L’AP ne publie pas le mémo proprement dit et n’identifie pas les informateurs pour éviter de les mettre en danger.
‘UN RISQUE PARTICULIER’
Le mémo rappelle une époque antérieure de montée des hostilités entre les États-Unis et le Venezuela, lorsque des enquêteurs fédéraux ambitieux dans plusieurs districts – New York, Miami, Houston et Washington – rivalisaient pour voir qui pourrait pénétrer le plus profondément dans le monde criminel du Venezuela.
Dans le cadre de cette course non déclarée, le groupe 10 de la division Field de la DEA à Miami a recruté un informateur de rêve : un blanchisseur d’argent professionnel accusé d’avoir détourné 800 millions de dollars du système de change du Venezuela grâce à un système d’importation frauduleux.
Les activités illicites de l’informateur au Venezuela lui ont permis d’aider la DEA à recueillir des preuves contre la principale cible de l’opération unilatérale : José Vielma, l’un des premiers acolytes de feu Hugo Chávez qui, au cours de ses deux décennies de service dans la révolution bolivarienne, a parcouru plusieurs postes importants. emplois, notamment ministre du Commerce et chef de l’IRS du Venezuela.
Le complice présumé de Vielma, selon le document de la DEA, était un autre ancien officier militaire : Luis Motta, alors ministre de l’électricité. Le mémo de la DEA autorisait trois informateurs à enregistrer secrètement des réunions secrètes avec les cibles.

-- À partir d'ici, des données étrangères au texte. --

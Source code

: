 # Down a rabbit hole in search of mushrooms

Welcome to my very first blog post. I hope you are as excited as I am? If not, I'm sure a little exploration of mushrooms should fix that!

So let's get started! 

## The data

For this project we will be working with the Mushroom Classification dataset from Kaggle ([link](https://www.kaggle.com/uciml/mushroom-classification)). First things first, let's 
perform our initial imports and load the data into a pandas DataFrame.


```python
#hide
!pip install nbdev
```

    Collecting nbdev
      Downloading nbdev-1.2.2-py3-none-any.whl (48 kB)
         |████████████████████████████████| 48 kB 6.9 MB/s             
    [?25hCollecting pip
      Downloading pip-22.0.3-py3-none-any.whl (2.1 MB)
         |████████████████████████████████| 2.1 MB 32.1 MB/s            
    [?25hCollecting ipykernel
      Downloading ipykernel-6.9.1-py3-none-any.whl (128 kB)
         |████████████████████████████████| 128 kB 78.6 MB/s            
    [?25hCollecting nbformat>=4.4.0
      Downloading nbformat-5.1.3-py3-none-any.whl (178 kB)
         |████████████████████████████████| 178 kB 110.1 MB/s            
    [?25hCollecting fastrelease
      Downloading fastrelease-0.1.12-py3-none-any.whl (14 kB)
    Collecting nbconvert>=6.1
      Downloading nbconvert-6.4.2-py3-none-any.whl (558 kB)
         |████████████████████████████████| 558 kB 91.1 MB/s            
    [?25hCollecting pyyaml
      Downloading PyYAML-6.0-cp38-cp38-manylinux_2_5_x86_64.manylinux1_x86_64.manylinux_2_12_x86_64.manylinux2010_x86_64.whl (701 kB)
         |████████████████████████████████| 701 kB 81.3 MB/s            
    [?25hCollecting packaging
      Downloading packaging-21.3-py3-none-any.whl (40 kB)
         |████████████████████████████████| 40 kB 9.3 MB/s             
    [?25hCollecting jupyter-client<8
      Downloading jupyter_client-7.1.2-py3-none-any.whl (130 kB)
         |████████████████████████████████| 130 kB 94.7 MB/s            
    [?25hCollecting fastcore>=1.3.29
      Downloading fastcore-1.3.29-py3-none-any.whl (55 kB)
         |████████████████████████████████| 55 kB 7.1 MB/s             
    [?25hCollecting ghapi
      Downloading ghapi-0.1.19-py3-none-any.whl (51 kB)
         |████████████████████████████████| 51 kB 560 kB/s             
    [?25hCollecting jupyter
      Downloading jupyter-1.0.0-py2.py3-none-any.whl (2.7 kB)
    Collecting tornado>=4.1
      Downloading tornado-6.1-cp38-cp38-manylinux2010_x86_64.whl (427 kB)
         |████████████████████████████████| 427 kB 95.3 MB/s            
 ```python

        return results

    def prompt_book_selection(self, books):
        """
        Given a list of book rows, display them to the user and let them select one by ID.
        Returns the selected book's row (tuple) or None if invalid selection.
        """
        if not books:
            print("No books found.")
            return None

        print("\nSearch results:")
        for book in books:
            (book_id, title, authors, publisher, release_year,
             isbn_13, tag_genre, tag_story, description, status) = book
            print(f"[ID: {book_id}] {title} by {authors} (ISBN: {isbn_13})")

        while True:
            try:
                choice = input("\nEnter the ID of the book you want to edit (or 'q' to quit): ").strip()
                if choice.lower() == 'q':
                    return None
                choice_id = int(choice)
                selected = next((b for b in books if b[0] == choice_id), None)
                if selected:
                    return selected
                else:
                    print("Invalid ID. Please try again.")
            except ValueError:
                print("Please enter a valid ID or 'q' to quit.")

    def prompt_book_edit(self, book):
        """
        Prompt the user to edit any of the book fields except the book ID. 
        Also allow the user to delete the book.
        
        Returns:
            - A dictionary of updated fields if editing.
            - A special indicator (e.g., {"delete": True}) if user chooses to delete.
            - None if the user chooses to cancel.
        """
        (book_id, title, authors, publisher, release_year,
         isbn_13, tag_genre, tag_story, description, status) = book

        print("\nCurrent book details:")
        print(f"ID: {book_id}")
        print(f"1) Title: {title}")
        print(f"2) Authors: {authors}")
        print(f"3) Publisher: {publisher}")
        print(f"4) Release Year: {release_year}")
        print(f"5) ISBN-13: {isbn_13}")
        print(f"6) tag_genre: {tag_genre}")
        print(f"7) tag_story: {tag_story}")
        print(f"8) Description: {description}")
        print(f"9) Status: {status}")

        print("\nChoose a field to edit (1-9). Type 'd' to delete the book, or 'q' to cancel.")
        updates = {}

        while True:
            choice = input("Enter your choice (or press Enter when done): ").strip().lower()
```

DOSSIER – Luis Alfredo Motta Dominguez, à droite, assiste à un rassemblement pro-gouvernemental à Caracas, au Venezuela, le 6 avril 2019. Une note secrète obtenue par l’Associated Press détaille une opération secrète menée par la US Drug Enforcement Administration qui a envoyé des agents infiltrés au Venezuela. pour enregistrer et monter des dossiers de trafic de drogue contre les dirigeants du pays, y compris Dominguez. (Photo AP/Ariana Cubillos, dossier)
« Il existe un risque particulier que les (sources confidentielles) soient en danger si leur coopération avec la DEA est exposée aux responsables du pays hôte », indique la note. « Les sanctions potentielles incluent l’emprisonnement. »
La question de savoir si les risques en valaient la peine reste ouverte.
Vielma et Motta ont été inculpés de blanchiment d’argent lié à la corruption et non au trafic de drogue. Tous deux restent au Venezuela et fidèles à Maduro, Vielma étant l’un des principaux législateurs et l’épouse de Motta étant la gouverneure d’un État majeur. Mais comme des dizaines d’initiés de Maduro recherchés aux États-Unis, aucun d’eux ne sera probablement traduit en justice – malgré une récompense de 5 millions de dollars pour l’arrestation de Motta – à moins qu’ils ne voyagent hors du Venezuela.
Zach Margulis-Ohnuma, avocat du général à la retraite Hugo Carvajal, ancien chef des services de renseignement vénézuéliens en attente de procès aux États-Unis pour des accusations de narcoterrorisme dans le cadre d’une enquête distincte, a déclaré que « la réputation d’anarchie de la DEA est bien méritée ».
« Un programme qui institutionnalise le non-respect de la loi en autorisant les agents et informateurs de la DEA à violer les lois étrangères », a-t-il déclaré, « ne fait pas grand-chose pour empêcher l’entrée de drogues aux États-Unis, tout en portant atteinte à l’intégrité de la DEA et à la réputation de l’Amérique à l’étranger.